Looking after your sails after a race or sailing is just as important as during and there are many ways you can do this…

Reduce sun damage

Not only can sails get damaged by the wind, they can get damaged by the sun too. When the boat is not in use, don't forget to put a cover or bag on the sails to help prolong their life. Ultra-violet degradation can be prevented through proper care and will save you plenty of money in the long run.

Test the cloth

Every now and then you should test the strength of the sail cloth. There are two main ways to do this, firstly, can you separate the fibres? If it's possible to do so, then it's clear that the sail is no longer in its best condition and has been subject to a lot of wear and tear.
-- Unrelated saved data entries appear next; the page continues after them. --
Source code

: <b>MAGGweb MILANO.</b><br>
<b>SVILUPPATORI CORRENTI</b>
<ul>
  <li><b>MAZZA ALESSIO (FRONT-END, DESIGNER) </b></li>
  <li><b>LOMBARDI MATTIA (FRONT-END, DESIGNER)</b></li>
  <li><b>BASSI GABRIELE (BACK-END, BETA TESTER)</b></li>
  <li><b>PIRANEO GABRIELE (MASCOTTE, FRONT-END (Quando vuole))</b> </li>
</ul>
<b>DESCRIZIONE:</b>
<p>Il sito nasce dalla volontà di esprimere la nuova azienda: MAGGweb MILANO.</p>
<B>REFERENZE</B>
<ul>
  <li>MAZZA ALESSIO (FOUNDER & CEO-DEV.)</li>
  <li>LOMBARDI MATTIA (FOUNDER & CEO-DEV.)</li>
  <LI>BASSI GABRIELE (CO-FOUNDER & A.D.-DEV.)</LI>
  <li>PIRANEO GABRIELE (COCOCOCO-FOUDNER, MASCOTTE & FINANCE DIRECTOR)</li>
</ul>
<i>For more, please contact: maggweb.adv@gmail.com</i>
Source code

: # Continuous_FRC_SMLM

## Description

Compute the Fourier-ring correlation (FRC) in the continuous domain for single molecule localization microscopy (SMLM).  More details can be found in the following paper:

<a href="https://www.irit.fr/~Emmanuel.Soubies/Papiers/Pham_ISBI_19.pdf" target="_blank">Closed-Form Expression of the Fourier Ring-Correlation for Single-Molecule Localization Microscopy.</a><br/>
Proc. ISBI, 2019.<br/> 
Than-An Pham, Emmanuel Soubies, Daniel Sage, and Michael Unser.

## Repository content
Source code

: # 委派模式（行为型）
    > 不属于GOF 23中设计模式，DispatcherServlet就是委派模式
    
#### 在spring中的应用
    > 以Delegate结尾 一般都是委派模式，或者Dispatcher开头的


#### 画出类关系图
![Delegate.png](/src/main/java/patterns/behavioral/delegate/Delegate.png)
Another way to test this is by putting a large sailmaker's needle into the cloth and then attempting to drag it sideways, if the sail is still in optimal condition it will not succumb to the pressure.


Storage is another factor in maintaining your dinghy sails. Firstly, between races and storing your dinghy, when lowering the mainsail you should make sure there is nothing that will be able to damage your sail and that it won't blow out of the boat. Once you have nicely lowered and removed your sails, it's time then to store them away properly.

Clean the sails, making sure there is no salt on them, using lukewarm water if needed and then dry them. The main point to remember here is to always keep your sails dry no matter where they are stored. Moisture can increase the risk of stains and mould, which can be difficult to get rid of, so you want to avoid this. Roll up the sails on a clean surface, instead of folding them and put them in the sail bag and store somewhere dry and safe. 

Be careful not to leave sails in your dinghy whenever possible as they are very popular places for mice and other rodents to make a comfortable nest.

Following these few simple tips will not only prolong the life of your sails and save you money, but will also help you perform the best you can out on the water. Practicing proper care and looking after your sails will help you and your boat look and feel great out on the water, whether that be for racing or simply sailing.